(Input for this task)

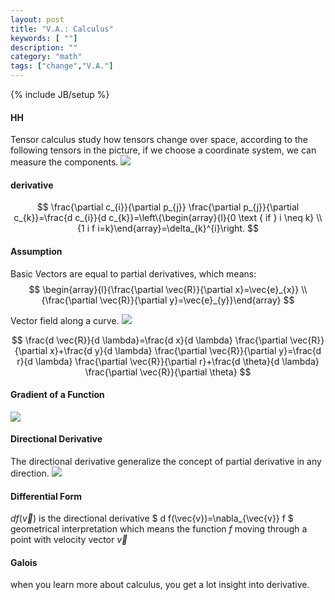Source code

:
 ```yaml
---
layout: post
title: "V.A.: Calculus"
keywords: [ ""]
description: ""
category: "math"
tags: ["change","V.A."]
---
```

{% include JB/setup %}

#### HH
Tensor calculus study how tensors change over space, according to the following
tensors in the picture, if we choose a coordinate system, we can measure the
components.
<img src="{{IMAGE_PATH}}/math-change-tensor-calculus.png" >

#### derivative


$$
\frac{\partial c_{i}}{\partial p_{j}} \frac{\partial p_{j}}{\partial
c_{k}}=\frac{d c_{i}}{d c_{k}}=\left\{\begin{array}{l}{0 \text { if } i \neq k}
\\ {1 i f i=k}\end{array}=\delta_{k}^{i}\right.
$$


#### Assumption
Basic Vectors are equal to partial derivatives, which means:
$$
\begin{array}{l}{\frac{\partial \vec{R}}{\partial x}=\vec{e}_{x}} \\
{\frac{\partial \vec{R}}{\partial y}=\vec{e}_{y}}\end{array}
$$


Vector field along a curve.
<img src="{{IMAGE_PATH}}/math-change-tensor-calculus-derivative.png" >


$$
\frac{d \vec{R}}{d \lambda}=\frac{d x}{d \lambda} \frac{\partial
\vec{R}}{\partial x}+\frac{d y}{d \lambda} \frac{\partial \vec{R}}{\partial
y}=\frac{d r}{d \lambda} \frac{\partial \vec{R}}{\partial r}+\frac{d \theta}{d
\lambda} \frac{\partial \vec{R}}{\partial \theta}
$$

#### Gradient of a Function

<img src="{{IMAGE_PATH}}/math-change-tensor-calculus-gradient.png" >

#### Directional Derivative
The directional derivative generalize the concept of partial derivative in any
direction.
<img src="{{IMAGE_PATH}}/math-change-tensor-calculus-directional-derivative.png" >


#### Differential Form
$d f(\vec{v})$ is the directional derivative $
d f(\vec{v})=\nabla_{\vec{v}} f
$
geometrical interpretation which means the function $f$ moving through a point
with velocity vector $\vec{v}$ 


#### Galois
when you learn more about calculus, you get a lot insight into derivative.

(End Input for this task)

For this task, write out exactly the lines of the entries above, starting at the line with "#### derivative" and ending at the line with "#### Assumption", both included, and no others.

Written reply |
#### derivative


$$
\frac{\partial c_{i}}{\partial p_{j}} \frac{\partial p_{j}}{\partial
c_{k}}=\frac{d c_{i}}{d c_{k}}=\left\{\begin{array}{l}{0 \text { if } i \neq k}
\\ {1 i f i=k}\end{array}=\delta_{k}^{i}\right.
$$


#### Assumption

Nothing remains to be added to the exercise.